TRY IT: Give back exactly the stretch of data below from the line holding "##### Events" through the line holding "values in events._", both ends included, and leave the remaining lines out.

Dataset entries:
■ ■ ■ ■ ■ ■ ■

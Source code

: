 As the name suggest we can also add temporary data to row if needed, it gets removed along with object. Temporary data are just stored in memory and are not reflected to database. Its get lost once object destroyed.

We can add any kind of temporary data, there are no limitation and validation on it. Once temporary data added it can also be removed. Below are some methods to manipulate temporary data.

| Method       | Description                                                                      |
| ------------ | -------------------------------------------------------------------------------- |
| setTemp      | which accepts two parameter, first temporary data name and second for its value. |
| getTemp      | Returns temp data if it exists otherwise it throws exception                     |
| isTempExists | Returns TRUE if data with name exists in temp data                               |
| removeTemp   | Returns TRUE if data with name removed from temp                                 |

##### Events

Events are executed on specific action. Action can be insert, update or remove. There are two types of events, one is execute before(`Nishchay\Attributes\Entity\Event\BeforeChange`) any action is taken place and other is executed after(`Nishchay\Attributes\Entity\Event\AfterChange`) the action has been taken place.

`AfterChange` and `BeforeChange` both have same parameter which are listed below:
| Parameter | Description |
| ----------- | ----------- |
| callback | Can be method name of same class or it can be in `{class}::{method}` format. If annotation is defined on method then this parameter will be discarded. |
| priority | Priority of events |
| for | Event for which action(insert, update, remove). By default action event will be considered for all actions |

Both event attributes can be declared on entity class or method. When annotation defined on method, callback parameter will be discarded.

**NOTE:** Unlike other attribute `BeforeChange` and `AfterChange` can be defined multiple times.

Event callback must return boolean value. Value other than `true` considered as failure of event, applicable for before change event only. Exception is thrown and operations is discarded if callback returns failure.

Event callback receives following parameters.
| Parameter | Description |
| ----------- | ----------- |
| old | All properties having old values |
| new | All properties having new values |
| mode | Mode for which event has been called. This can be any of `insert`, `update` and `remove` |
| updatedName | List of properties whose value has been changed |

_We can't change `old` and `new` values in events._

■ ■ ■ ■ ■ ■ ■

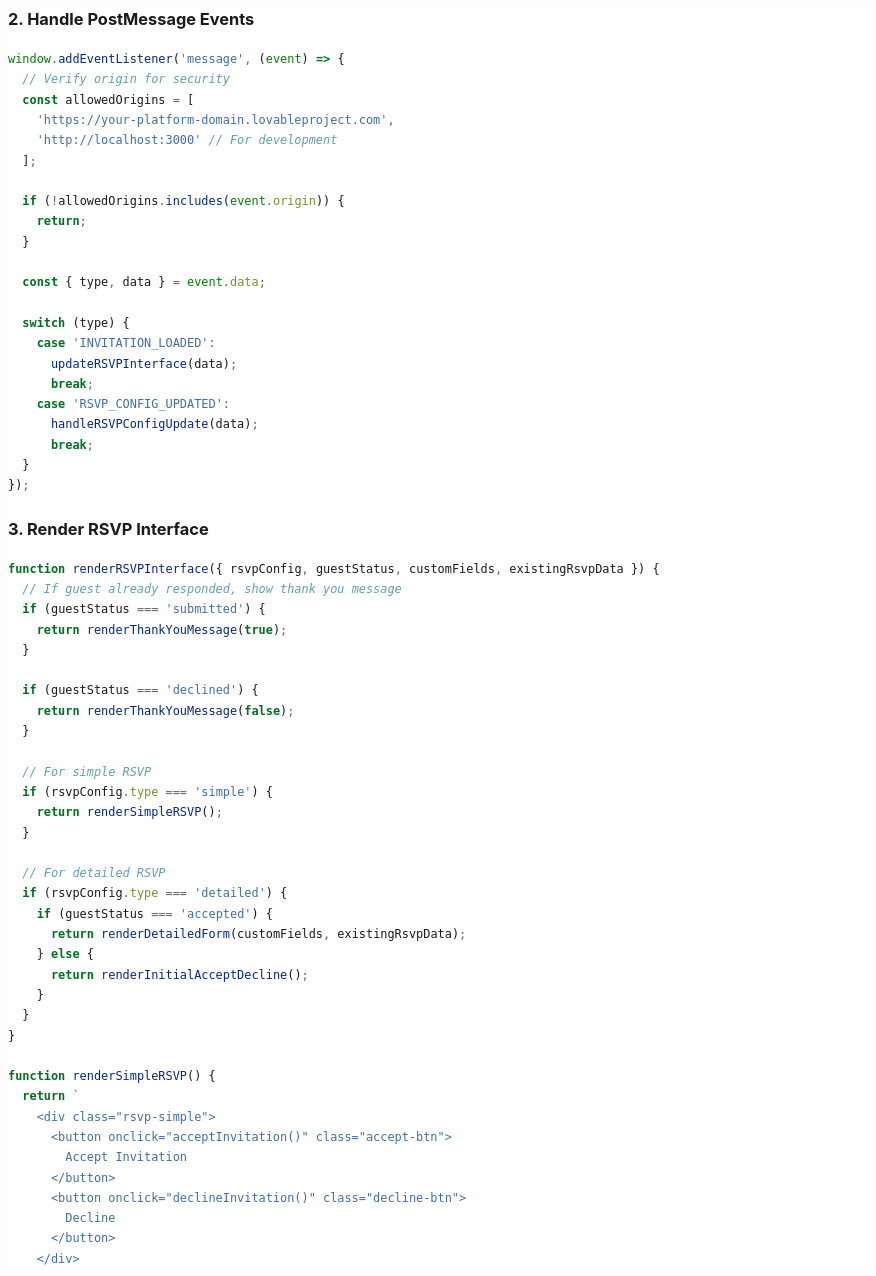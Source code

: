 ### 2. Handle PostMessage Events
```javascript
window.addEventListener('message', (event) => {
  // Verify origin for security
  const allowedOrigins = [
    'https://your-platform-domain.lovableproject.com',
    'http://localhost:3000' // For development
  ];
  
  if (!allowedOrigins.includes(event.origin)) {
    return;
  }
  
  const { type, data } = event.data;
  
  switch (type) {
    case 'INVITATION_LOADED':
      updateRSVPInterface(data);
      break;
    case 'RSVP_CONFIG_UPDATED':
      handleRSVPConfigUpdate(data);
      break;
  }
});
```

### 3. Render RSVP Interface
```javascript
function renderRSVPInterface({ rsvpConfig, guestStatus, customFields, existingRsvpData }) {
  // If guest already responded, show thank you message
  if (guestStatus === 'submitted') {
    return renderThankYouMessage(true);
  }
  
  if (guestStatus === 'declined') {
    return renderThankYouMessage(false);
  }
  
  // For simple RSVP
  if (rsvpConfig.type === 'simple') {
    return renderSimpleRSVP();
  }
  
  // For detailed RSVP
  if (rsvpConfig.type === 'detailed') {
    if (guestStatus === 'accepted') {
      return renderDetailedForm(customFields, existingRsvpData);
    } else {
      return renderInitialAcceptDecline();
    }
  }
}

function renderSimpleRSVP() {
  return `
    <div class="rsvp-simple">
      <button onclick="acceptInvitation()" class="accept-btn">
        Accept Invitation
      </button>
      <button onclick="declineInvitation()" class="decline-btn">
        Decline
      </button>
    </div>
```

■ ■ ■ ■ ■ ■ ■

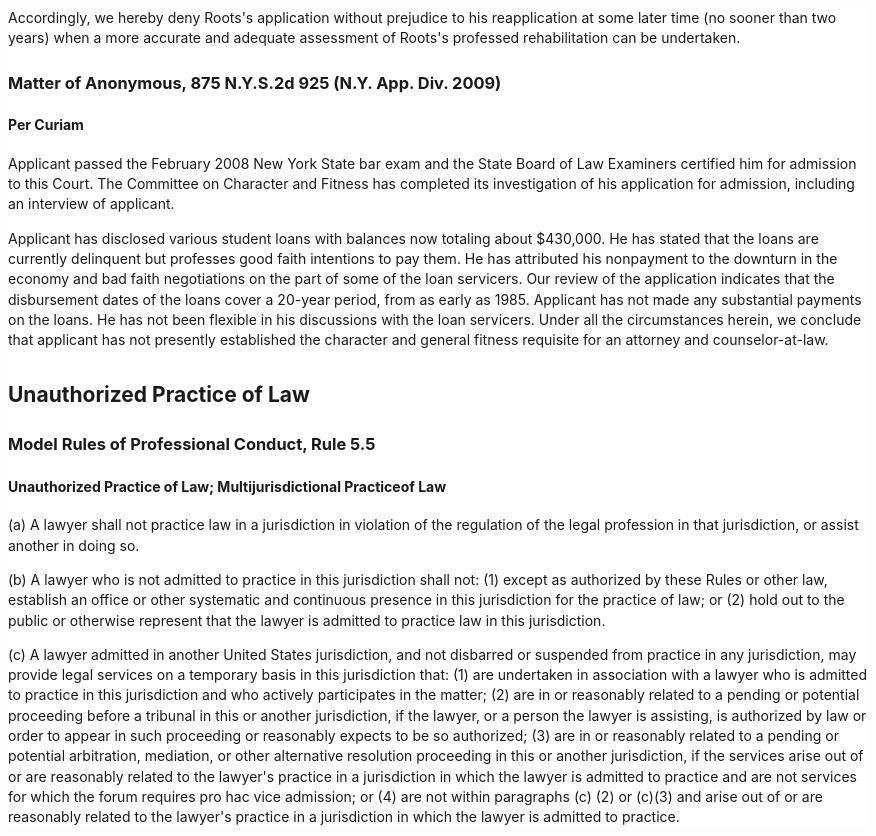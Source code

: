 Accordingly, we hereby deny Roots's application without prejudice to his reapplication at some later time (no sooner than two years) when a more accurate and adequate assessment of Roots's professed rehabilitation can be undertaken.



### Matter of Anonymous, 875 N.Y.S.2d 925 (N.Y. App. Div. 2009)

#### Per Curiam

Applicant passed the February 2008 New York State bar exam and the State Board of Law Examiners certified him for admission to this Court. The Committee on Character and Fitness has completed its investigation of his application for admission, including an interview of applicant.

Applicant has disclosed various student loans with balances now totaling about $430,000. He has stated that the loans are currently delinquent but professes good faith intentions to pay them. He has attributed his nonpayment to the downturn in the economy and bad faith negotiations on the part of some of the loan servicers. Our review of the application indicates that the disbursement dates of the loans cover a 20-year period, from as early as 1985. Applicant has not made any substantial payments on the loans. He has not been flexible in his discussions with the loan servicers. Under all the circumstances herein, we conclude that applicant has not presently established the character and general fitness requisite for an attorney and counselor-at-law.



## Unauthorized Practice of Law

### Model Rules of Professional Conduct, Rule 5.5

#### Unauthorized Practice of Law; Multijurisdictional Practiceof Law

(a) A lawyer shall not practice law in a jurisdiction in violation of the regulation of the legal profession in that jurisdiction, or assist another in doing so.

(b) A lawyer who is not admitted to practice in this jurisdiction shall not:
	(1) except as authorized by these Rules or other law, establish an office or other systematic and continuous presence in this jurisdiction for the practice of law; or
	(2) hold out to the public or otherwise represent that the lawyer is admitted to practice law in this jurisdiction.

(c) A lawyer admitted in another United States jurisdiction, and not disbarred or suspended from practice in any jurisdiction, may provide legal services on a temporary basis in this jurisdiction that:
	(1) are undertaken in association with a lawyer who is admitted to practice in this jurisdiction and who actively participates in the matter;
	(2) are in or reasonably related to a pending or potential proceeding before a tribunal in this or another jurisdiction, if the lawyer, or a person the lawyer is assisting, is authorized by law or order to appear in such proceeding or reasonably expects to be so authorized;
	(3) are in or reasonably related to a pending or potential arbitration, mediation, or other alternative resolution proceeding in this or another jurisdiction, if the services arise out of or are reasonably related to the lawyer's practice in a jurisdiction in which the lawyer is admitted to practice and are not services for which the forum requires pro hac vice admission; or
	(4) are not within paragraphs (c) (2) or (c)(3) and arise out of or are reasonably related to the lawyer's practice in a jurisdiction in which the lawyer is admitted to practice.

■ ■ ■ ■ ■ ■ ■

RESPONSE:
##### Events

Events are executed on specific action. Action can be insert, update or remove. There are two types of events, one is execute before(`Nishchay\Attributes\Entity\Event\BeforeChange`) any action is taken place and other is executed after(`Nishchay\Attributes\Entity\Event\AfterChange`) the action has been taken place.

`AfterChange` and `BeforeChange` both have same parameter which are listed below:
| Parameter | Description |
| ----------- | ----------- |
| callback | Can be method name of same class or it can be in `{class}::{method}` format. If annotation is defined on method then this parameter will be discarded. |
| priority | Priority of events |
| for | Event for which action(insert, update, remove). By default action event will be considered for all actions |

Both event attributes can be declared on entity class or method. When annotation defined on method, callback parameter will be discarded.

**NOTE:** Unlike other attribute `BeforeChange` and `AfterChange` can be defined multiple times.

Event callback must return boolean value. Value other than `true` considered as failure of event, applicable for before change event only. Exception is thrown and operations is discarded if callback returns failure.

Event callback receives following parameters.
| Parameter | Description |
| ----------- | ----------- |
| old | All properties having old values |
| new | All properties having new values |
| mode | Mode for which event has been called. This can be any of `insert`, `update` and `remove` |
| updatedName | List of properties whose value has been changed |

_We can't change `old` and `new` values in events._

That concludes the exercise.